**Task goal:** From the entries below, work out how many lines contain the string "clusterization"; answer with the number alone.

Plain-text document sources
◇ ◇ ◇ ◇ ◇

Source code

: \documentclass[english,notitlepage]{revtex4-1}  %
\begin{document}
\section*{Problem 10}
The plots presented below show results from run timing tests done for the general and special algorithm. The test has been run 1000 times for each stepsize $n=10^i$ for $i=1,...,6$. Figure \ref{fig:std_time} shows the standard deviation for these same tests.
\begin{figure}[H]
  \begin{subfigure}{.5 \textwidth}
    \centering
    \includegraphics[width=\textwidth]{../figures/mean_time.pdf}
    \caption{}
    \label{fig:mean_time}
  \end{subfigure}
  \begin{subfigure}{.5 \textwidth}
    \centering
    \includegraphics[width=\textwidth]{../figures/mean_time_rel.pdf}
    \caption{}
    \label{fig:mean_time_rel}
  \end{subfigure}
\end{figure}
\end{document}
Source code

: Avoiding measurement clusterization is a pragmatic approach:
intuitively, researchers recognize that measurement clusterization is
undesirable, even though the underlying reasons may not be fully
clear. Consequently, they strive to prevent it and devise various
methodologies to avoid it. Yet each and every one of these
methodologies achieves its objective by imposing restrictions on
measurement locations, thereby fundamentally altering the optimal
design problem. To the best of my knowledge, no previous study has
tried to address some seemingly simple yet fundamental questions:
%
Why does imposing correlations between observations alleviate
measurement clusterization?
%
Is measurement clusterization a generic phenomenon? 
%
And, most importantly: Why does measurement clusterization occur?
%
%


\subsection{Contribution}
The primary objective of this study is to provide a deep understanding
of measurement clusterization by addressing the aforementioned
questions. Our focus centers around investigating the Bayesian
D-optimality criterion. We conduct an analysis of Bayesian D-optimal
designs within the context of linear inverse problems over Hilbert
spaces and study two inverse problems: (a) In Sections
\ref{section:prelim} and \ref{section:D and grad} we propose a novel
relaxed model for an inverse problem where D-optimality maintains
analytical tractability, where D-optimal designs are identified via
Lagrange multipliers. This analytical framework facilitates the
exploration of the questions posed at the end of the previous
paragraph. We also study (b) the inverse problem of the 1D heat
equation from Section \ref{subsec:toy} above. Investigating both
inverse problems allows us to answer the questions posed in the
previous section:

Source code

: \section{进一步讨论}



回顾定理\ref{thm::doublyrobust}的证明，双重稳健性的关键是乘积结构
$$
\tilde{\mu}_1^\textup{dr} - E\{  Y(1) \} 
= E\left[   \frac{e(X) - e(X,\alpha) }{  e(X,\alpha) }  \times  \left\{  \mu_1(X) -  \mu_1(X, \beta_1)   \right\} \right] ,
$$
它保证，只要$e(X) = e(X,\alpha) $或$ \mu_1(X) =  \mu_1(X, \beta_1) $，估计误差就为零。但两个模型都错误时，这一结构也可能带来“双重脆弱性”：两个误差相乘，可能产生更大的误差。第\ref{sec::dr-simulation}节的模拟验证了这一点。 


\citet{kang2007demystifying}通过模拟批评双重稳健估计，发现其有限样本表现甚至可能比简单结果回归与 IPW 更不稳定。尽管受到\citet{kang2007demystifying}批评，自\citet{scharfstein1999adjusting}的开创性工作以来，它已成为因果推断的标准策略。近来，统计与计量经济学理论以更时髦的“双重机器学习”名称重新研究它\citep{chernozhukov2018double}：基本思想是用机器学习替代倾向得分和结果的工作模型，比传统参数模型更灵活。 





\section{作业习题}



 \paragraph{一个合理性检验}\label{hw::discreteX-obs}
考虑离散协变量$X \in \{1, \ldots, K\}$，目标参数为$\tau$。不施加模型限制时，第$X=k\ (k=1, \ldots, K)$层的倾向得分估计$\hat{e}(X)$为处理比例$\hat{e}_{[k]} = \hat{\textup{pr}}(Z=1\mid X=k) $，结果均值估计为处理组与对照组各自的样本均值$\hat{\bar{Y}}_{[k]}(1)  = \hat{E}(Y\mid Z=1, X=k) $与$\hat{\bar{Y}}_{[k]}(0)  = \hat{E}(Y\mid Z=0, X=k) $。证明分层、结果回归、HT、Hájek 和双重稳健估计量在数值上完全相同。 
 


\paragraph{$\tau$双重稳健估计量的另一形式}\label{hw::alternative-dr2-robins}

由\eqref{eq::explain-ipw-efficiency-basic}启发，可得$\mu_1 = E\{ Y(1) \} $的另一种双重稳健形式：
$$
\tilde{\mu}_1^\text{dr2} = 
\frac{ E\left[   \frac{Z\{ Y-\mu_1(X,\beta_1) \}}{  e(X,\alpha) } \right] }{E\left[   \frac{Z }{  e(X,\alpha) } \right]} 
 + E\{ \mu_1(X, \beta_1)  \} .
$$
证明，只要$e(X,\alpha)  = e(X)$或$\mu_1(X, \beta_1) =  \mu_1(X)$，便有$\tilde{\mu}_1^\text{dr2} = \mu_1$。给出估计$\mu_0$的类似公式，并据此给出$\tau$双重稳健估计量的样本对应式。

◇ ◇ ◇ ◇ ◇

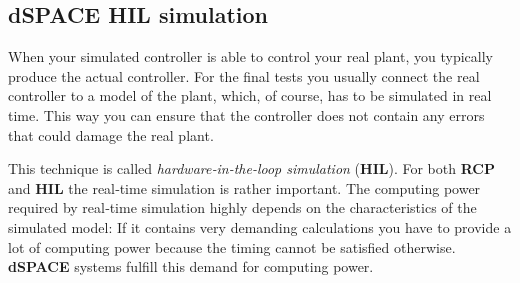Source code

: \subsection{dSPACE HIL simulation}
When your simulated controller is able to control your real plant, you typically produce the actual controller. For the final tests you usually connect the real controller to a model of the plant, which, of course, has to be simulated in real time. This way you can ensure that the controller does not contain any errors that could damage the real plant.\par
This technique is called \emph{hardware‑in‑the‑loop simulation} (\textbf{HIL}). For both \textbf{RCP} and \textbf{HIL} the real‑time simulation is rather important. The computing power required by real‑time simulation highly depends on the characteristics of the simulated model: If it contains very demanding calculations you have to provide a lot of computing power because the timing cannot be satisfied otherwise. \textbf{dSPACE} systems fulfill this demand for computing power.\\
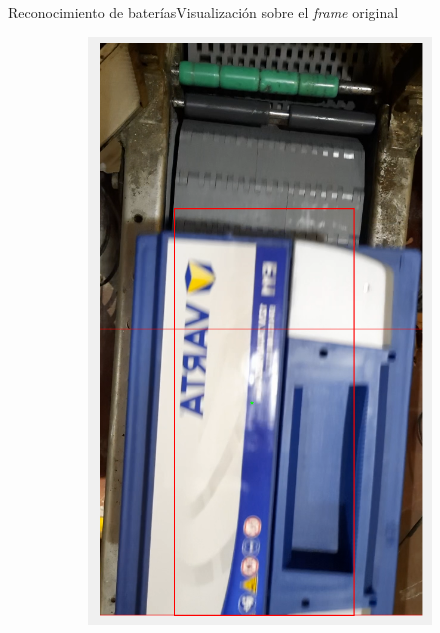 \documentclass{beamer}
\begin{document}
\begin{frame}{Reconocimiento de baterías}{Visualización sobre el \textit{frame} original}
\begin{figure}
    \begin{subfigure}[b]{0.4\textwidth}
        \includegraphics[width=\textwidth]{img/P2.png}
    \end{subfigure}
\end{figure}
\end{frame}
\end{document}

◇ ◇ ◇ ◇ ◇

**Output of the task:** 6